Degradation products of the mRNA encoding the small subunit of ribulose-1,5-bisphosphate carboxylase in soybean and transgenic petunia.
Author(s) -
D. M. Thompson,
Matthew M. Tanzer,
R B Meagher
Publication year - 1992
Publication title -
the plant cell
Language(s) - English
Resource type - Journals
SCImago Journal Rank - 5.324
H-Index - 341
eISSN - 1532-298X
pISSN - 1040-4651
DOI - 10.1105/tpc.4.1.47
Subject(s) - biology , polysome , microbiology and biotechnology , messenger rna , petunia , rna , nuclease , primer extension , pyruvate carboxylase , protein subunit , northern blot , biochemistry , gene , enzyme , ribosome
The degradation of a soybean ribulose-1,5-bisphosphate carboxylase small subunit RNA, SRS4, was investigated in soybean seedlings and in petunia plants transformed with an SRS4 gene construct.

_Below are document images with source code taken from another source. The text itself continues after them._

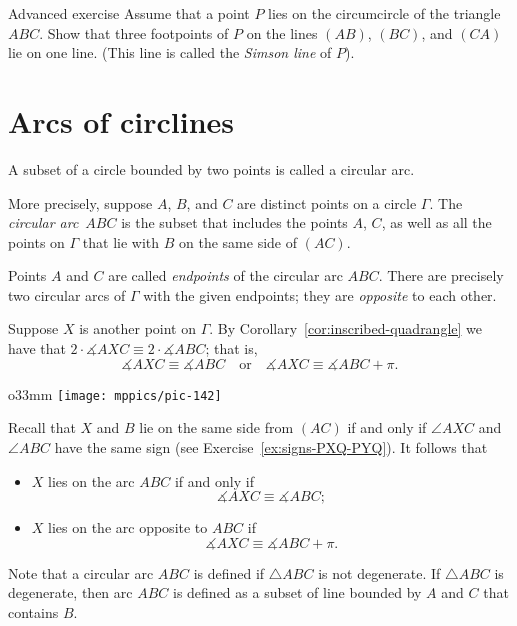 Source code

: \begin{thm}{Advanced exercise}\label{ex:simson}
Assume that a point $P$ lies on the circumcircle of the triangle $ABC$.
Show that three footpoints of $P$ on the lines $(AB)$, $(BC)$, and $(CA)$ lie on one line.
(This line is called the \emph{Simson line} of $P$).
\end{thm}

\section{Arcs of circlines}

A subset of a circle bounded by two points is called a circular arc.

More precisely,
suppose $A$, $B$, and $C$ are distinct points on a circle $\Gamma$.
The \emph{circular arc}~$ABC$ is the subset that includes the points $A$, $C$,
as well as all the points on $\Gamma$ that lie with $B$ on the same side of $(AC)$.

Points $A$ and $C$ are called 
\emph{endpoints} of the circular arc $ABC$. 
There are precisely two circular arcs of $\Gamma$ with the given endpoints; they are \emph{opposite} to each other.

Suppose $X$ is another point on $\Gamma$.
By Corollary~\ref{cor:inscribed-quadrangle} we have
that $2\cdot\measuredangle AXC\equiv 2\cdot\measuredangle ABC$;
that is,
\[\measuredangle AXC\equiv\measuredangle ABC
\quad\text{or}\quad
\measuredangle AXC\equiv\measuredangle ABC+\pi.\]

\begin{wrapfigure}{o}{33mm}
\vskip-2mm
\centering
\texttt{[image: mppics/pic-142]}
\end{wrapfigure}

Recall that $X$ and $B$ lie on the same side from $(AC)$ if and only if $\angle AXC$ and $\angle ABC$ have the same sign (see Exercise~\ref{ex:signs-PXQ-PYQ}).
It follows that 
\begin{itemize}
\item $X$ lies on the arc $ABC$ if and only if 
\[\measuredangle AXC\equiv\measuredangle ABC;\]
\item $X$ lies on the arc opposite to $ABC$ if 
\[\measuredangle AXC\equiv\measuredangle ABC+\pi.\]
\end{itemize}

Note that a circular arc $ABC$ is defined if $\triangle ABC$ is not degenerate.
If $\triangle ABC$ is degenerate, then arc $ABC$ is defined as a subset of line bounded by $A$ and $C$ that contains $B$.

Polyacrylamide RNA gel blot, primer extension, and S1 nuclease analyses were used to identify and map fragments of the SRS4 mRNA generated in vivo. We showed that SRS4 mRNA is degraded to a characteristic set of fragments in soybean and transgenic petunia and that degradation is not dependent on position of insertion of the gene construct within the genome, on the expression level of the SRS4 mRNA, or on the rbcS promoter. Degradation products lacked poly(A) tails and fractionated with poly(A)-depleted RNA on oligo(dT)-sepharose columns. These products pelleted with polysomes and were released from polysomes prepared with EDTA. Sequences at the 5' end of the SRS4 mRNA were more stable than those at the 3' end of the mRNA. Three models for SRS4 mRNA degradation involving endonucleolytic and exonucleolytic degradation were presented to explain the origin of the 5' proximal fragments.